Keep every line in which "hidden" occurs and drop the rest of the data.

DATA TO PROCESS:
=== Begin Enclosure ===

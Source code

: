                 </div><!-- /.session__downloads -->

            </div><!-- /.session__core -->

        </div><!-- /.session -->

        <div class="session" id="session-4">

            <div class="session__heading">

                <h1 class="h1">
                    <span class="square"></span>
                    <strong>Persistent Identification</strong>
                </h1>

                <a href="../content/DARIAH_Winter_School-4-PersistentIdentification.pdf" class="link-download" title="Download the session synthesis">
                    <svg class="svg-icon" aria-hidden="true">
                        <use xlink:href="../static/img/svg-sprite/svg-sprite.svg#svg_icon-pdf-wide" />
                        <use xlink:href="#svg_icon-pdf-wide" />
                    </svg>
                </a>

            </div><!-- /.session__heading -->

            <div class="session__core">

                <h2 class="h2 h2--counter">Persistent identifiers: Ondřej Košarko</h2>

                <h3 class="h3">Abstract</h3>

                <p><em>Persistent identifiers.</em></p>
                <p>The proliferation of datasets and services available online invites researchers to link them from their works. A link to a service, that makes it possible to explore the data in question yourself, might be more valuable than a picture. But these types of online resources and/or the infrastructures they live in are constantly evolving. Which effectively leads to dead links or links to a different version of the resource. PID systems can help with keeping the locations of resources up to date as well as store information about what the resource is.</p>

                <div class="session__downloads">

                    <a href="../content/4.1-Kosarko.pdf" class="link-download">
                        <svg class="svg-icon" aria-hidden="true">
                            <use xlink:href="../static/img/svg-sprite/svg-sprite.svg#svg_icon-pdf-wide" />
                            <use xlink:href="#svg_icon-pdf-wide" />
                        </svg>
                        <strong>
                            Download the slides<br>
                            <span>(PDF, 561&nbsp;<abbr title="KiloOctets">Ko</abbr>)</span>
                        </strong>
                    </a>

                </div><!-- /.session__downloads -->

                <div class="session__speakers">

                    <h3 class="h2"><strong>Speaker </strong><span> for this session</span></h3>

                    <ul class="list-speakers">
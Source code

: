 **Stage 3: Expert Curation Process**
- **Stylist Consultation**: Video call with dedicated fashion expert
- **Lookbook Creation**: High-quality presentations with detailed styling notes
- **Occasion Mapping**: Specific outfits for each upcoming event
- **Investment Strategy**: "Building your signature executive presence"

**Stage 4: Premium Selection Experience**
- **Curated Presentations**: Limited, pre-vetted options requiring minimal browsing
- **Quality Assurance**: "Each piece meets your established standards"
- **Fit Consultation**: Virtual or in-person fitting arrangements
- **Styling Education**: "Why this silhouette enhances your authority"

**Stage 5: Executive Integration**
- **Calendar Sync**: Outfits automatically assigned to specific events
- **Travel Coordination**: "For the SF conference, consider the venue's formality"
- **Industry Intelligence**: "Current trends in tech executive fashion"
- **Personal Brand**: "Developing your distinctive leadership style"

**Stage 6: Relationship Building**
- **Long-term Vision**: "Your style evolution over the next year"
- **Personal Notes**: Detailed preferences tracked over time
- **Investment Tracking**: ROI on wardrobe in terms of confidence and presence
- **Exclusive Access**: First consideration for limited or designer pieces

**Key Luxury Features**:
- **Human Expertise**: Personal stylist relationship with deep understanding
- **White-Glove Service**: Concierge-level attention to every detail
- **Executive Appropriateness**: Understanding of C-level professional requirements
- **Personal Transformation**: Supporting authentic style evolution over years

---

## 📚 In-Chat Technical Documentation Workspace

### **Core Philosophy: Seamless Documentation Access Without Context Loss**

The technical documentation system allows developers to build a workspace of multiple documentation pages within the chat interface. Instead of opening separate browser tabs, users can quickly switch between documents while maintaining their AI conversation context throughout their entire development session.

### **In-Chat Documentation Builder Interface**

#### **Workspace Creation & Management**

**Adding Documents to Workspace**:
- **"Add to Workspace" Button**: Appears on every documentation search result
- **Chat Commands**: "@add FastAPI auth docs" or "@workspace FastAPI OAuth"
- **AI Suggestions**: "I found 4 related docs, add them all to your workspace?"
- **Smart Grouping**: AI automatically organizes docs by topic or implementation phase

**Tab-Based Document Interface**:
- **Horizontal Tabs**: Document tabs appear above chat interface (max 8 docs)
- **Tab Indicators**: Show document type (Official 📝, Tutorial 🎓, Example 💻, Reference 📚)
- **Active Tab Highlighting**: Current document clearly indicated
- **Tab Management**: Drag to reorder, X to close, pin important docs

=== End Enclosure ===

PROBLEM SOLUTION:
                    <svg class="svg-icon" aria-hidden="true">
                        <svg class="svg-icon" aria-hidden="true">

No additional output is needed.